Start of Data for processing

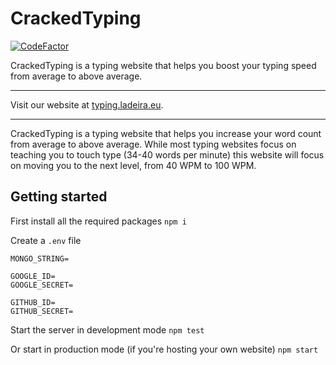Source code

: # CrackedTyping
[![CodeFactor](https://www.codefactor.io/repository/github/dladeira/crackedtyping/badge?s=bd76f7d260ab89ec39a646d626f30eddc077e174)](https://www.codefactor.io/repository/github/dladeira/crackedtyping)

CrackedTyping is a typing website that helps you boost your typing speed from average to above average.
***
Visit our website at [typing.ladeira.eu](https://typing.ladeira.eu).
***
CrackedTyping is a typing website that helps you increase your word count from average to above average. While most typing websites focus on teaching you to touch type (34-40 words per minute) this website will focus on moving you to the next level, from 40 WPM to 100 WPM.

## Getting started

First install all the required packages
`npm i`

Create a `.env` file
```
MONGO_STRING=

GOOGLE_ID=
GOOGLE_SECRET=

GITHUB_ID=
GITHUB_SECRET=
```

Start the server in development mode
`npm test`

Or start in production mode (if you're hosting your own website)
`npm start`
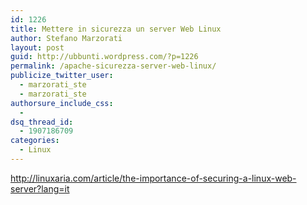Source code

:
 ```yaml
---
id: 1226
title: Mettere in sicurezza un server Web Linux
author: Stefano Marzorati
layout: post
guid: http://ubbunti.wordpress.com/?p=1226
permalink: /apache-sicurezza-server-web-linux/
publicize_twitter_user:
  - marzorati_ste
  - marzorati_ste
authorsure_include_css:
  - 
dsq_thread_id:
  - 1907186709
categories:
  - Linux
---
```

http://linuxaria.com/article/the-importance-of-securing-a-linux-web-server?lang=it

End of Data for processing
Start of Data for processing

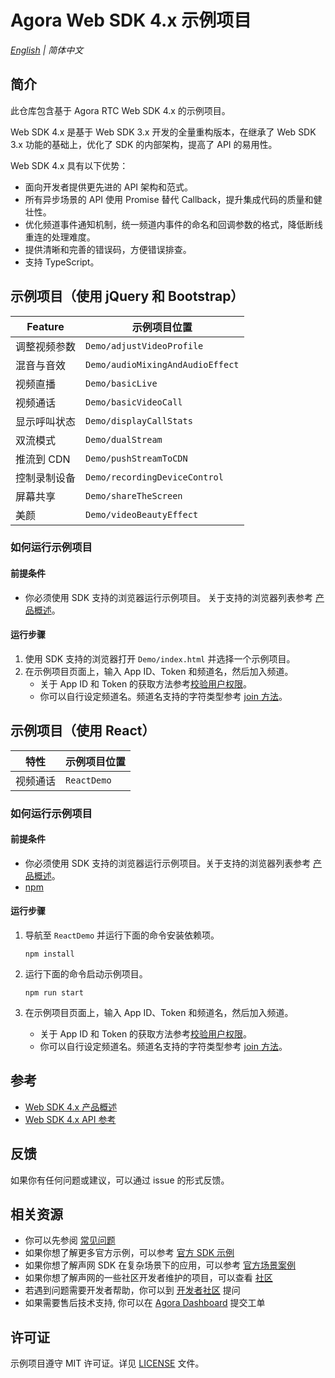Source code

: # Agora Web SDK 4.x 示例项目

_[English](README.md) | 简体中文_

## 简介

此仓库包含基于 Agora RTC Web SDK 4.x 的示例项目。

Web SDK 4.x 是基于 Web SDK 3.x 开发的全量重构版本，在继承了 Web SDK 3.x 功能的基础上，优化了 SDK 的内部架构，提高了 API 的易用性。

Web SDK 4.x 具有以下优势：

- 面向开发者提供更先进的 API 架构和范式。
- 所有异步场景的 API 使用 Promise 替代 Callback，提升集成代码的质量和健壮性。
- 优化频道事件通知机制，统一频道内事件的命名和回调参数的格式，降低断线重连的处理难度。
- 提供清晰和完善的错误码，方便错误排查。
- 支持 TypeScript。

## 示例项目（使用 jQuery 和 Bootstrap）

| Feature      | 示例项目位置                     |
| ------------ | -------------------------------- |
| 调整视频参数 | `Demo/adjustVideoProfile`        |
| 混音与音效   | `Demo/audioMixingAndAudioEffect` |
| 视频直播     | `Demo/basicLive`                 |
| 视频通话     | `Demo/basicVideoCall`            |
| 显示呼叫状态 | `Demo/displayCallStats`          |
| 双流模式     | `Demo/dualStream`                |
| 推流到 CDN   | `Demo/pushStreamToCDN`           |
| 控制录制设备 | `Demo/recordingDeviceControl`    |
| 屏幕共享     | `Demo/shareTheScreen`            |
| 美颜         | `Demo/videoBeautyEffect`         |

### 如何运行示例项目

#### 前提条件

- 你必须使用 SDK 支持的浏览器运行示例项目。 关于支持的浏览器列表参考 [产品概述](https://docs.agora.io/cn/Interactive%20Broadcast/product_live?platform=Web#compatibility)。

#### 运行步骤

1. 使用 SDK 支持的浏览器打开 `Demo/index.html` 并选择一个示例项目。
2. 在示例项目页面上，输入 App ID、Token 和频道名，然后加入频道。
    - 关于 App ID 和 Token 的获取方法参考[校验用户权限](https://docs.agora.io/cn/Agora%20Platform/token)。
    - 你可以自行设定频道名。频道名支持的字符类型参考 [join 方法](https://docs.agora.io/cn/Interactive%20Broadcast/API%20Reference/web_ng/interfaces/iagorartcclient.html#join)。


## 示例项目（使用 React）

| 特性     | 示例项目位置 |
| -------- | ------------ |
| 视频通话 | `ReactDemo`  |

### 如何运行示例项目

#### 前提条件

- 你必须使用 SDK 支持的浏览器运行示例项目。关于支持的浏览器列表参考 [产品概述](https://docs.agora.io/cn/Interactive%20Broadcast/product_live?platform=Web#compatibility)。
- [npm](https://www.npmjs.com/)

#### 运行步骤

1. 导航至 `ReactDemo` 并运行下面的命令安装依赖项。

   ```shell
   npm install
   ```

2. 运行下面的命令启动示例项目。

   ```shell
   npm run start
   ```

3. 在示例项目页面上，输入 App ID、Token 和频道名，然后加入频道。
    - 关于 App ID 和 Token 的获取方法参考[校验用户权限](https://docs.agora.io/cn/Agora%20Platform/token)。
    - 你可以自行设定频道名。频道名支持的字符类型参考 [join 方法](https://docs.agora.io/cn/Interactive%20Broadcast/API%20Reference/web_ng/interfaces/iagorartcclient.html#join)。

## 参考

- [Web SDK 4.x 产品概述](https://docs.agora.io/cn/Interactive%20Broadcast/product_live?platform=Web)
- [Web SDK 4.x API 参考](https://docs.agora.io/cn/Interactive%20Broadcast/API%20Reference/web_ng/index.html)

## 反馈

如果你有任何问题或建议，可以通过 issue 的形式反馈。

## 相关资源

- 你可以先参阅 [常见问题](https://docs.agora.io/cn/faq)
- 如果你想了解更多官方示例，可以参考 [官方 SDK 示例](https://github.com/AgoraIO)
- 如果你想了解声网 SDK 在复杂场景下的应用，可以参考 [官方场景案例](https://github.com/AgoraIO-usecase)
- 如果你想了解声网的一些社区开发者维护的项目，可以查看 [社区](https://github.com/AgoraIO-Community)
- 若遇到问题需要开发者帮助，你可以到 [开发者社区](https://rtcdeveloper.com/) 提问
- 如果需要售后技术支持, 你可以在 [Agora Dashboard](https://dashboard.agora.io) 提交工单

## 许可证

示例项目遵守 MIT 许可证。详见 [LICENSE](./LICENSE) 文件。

End of Data for processing

__Assignment__: Report the lines above that have the word "你必须使用" in them.

__Output for this exercise__:
- 你必须使用 SDK 支持的浏览器运行示例项目。 关于支持的浏览器列表参考 [产品概述](https://docs.agora.io/cn/Interactive%20Broadcast/product_live?platform=Web#compatibility)。
- 你必须使用 SDK 支持的浏览器运行示例项目。关于支持的浏览器列表参考 [产品概述](https://docs.agora.io/cn/Interactive%20Broadcast/product_live?platform=Web#compatibility)。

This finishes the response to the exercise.